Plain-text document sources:

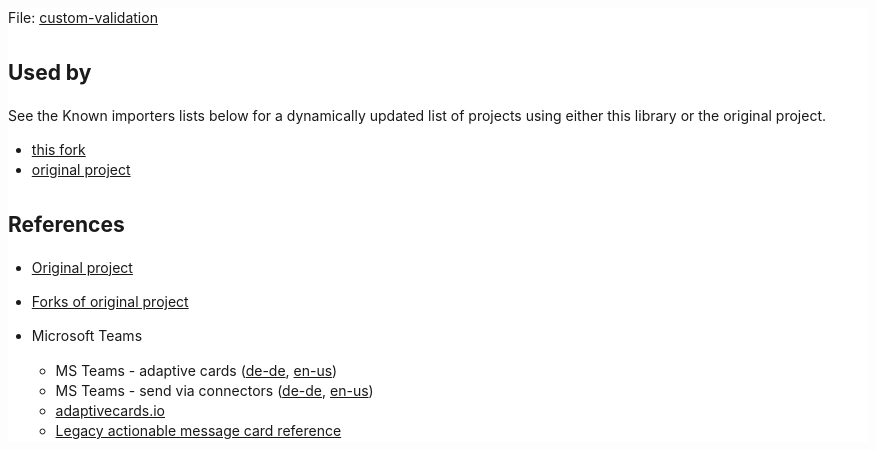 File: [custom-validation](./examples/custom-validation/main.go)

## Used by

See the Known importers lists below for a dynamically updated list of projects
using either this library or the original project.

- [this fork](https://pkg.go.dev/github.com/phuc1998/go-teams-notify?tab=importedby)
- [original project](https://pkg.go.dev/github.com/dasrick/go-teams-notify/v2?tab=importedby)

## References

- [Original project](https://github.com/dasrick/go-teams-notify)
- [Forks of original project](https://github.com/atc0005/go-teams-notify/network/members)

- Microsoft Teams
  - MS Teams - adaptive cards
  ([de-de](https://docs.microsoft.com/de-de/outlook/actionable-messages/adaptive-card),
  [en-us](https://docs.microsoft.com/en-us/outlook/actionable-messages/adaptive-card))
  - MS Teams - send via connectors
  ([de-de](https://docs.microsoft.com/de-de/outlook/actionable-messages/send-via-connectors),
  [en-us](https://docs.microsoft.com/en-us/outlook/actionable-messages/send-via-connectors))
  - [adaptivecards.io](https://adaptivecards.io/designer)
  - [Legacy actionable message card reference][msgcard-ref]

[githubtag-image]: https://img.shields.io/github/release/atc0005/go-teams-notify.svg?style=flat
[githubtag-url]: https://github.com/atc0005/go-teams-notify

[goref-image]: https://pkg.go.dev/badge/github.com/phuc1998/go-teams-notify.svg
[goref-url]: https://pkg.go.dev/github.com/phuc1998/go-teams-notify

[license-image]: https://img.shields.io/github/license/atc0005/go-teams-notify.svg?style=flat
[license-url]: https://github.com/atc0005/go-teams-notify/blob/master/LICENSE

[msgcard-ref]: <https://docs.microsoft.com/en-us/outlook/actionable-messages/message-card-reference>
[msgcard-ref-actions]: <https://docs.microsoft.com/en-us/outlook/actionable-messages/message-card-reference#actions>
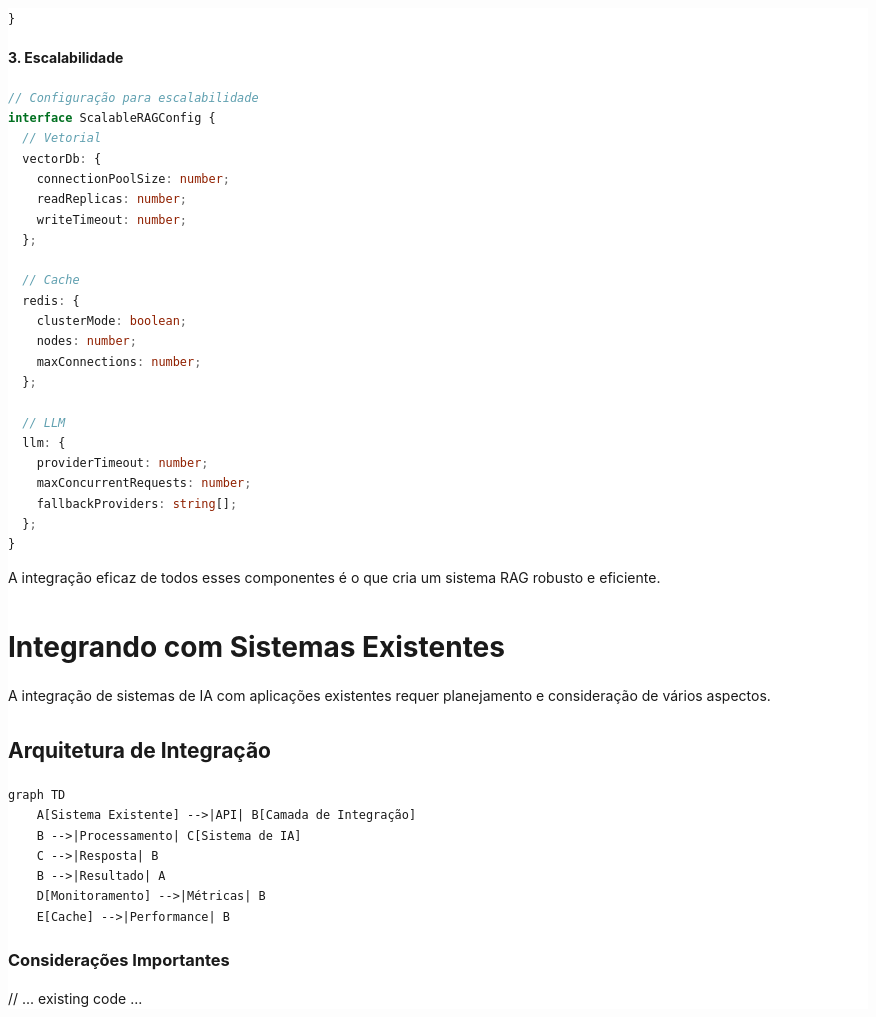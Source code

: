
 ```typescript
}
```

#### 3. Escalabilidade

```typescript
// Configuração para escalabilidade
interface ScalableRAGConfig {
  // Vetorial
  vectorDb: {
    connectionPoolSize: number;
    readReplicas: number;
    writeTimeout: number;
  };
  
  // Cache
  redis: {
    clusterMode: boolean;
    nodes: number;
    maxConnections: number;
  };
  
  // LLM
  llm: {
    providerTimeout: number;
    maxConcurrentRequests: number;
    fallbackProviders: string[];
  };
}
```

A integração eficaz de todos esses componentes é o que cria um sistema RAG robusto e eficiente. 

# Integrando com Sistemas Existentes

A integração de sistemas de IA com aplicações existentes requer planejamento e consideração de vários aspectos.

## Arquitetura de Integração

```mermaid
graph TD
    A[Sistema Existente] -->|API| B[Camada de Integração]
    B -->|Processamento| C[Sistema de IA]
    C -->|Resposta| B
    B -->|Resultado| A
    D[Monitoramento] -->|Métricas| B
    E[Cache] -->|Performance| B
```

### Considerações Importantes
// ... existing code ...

▶ _The task_: Find the lines that mention "importedby" in the entries and show them.

▶ _Written response_:
- [this fork](https://pkg.go.dev/github.com/phuc1998/go-teams-notify?tab=importedby)
- [original project](https://pkg.go.dev/github.com/dasrick/go-teams-notify/v2?tab=importedby)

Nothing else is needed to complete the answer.